A weekly alert for followers of crime, mystery, and thriller fiction.
Capital Punishment, by Robert Wilson (Orion UK):
Like so many other Rap Sheet readers, I suspect, I first encountered British author Wilson’s work in A Small Death in Lisbon, his extraordinary 1999 thriller about Nazi wartime shenanigans and slayngs in the Portuguese capital. That led me to investigate his previous four novels (beginning with 1994’s Instruments of Darkness), all starring a West African “fixer” named Bruce Medway. Then it was on to The Blind Man of Seville (a Spain-set mystery I included in January Magazine’s Best Books of 2003 feature) and its three sequels, which built around a troubled head of the Seville Police Department's homicide division, Inspector Jefe Javier Falcón--and inspired Sky Atlantic’s recent British TV drama, Falcón (see the trailer here).
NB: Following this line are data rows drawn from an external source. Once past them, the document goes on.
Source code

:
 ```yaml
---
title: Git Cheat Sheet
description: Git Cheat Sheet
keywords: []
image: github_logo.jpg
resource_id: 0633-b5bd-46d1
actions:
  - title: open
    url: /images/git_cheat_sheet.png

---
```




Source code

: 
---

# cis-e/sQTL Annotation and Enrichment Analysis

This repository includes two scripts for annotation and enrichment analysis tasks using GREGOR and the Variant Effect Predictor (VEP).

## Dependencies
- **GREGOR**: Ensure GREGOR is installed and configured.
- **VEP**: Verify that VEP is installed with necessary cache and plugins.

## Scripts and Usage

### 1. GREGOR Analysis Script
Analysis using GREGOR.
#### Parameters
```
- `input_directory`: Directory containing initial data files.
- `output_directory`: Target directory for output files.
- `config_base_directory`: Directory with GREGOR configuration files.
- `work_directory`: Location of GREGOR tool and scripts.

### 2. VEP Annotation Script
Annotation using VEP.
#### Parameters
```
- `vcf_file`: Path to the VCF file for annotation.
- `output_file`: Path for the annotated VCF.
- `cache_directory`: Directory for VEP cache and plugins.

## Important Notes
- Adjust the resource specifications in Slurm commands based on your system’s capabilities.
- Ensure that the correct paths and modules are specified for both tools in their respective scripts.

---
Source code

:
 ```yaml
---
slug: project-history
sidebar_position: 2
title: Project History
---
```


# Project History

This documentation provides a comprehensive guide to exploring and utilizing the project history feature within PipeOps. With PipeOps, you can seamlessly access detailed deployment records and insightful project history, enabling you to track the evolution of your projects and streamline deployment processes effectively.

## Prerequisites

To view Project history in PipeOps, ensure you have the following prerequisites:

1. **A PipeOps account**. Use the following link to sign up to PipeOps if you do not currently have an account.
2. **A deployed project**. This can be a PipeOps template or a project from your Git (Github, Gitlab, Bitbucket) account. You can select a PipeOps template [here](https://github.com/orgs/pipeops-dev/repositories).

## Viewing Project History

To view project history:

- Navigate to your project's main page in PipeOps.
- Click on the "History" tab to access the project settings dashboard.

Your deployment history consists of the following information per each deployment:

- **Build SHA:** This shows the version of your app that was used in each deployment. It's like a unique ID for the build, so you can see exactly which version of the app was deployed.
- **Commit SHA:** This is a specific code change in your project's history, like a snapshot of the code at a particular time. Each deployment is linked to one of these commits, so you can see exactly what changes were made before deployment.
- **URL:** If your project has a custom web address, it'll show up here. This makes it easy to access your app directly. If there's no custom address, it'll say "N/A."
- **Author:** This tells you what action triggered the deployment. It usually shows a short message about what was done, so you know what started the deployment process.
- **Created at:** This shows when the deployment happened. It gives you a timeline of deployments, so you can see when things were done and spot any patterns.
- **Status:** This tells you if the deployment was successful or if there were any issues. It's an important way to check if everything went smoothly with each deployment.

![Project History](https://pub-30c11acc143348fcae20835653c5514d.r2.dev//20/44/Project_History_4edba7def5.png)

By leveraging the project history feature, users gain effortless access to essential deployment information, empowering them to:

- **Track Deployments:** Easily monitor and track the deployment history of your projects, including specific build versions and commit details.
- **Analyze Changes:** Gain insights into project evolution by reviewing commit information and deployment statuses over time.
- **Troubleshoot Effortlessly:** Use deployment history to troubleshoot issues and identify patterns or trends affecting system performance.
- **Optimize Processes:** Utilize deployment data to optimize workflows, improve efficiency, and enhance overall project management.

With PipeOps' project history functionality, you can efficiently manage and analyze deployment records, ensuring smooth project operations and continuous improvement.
The Falcón books were quite popular. After four of them, however, Wilson “wanted to get away from the detective hero and the pure police procedural,” as he told the blog Crime Fiction Lover earlier this week. His solution was to pen Capital Punishment, the first installment in a new series featuring Charles Boxer, a British ex-homicide cop turned “freelance
kidnap consultant.” In these pages, we find Boxer and his quondam inamorata,
detective Mercy Danquah, hunting for Alyshia D’Cruz, the 25-year-old daughter
of a crooked but influential Indian businessman, who has vanished in London
after a night out on the town. I’m still reading Capital Punishment, so I can’t say how it all turns out. But I will tell you that the action shifts here from London to Lisbon to Mumbai, and sends Boxer up against religious zealots, assorted mobsters, and prospective terrorists. It doesn’t take Wilson’s protagonist long to realize that Alyshia’s abductors want something far better than money: they want power, and will stop at little to obtain it. American readers who don’t want to order the UK edition of Capital Punishment have only to wait until March for a U.S. release of this same book.